Working in United Nations peace missions gives United Nations police officers an opportunity to meet colleagues from many different backgrounds and cultures and to learn from them. Police peacekeepers participate in different mission trainings, learning the UN’s principles, standards and approaches in international police peacekeeping.
Police officers often work closely with police from the nation where the mission is located, advising, mentoring and assisting them in their duties. By doing so, they expand their thinking about how to approach police service and often bring useful knowledge back to their service when they return home.
Becoming a police peacekeeper is for a finite period of time, making it an exceptional opportunity for a national police career. Many senior members of the international policing community consider it beneficial that officers have had an international posting.
Serving the United Nations in the pursuit of peace is also an opportunity for police officers to help populations in need following a crisis or war.
Seconded police peacekeepers are reimbursed for their service by their government, the United Nations or a combination of the two, depending on whether they join as Individual Police Officers (IPO), member of a Formed police Unit (FPUs) or as a temporary UN staff on a professional post.
Benefits for police contributing countries
The skilled and experienced police officers that are needed for deployment with United Nations Police are valuable assets to their national police services and equally needed at home. Police-contributing countries see clear benefits for their local communities when their police officers return from UN missions, bringing new approaches, useful knowledge and international exposure to their national policing culture.

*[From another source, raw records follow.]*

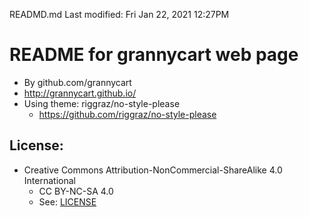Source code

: READMD.md
Last modified: Fri Jan 22, 2021  12:27PM

# README for grannycart web page
* By github.com/grannycart
* http://grannycart.github.io/
* Using theme: riggraz/no-style-please
	* https://github.com/riggraz/no-style-please

## License:
* Creative Commons Attribution-NonCommercial-ShareAlike 4.0 International
	* CC BY-NC-SA 4.0
	* See: [LICENSE](./LICENSE)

In addition, while deployed to the United Nations, police officers will often be helping to make their own societies safer, and more secure. For example, officers deployed to the UN Mission in Liberia (UNMIL) or the Integrated Peacebuilding Office in Guinea-Bissau (UNIOGBIS) may help strengthen the national police to disrupt drug supplies that could reach their home country otherwise.
The Permanent Representative of Niger, Ambassador Abdallah Wafy, previously Deputy Special Representative of the Secretary-General for the Rule of Law in MONUSCO, said in his speech at the United Nations Chiefs of Police Summit in 2016:
“As a former Inspector General of Police, my message to you is this: Please recognise the benefits for your organisations of having your police officers serve in UN missions, not only to the individual officer, but also to your service and to the country concerned”.
Previous UN police officers that have been promoted to the highest rank in their country after serving United Nations police include the Inspector General of the Ghana Police Service, Inspector General of Police Mohammed Ahmed Alhassan.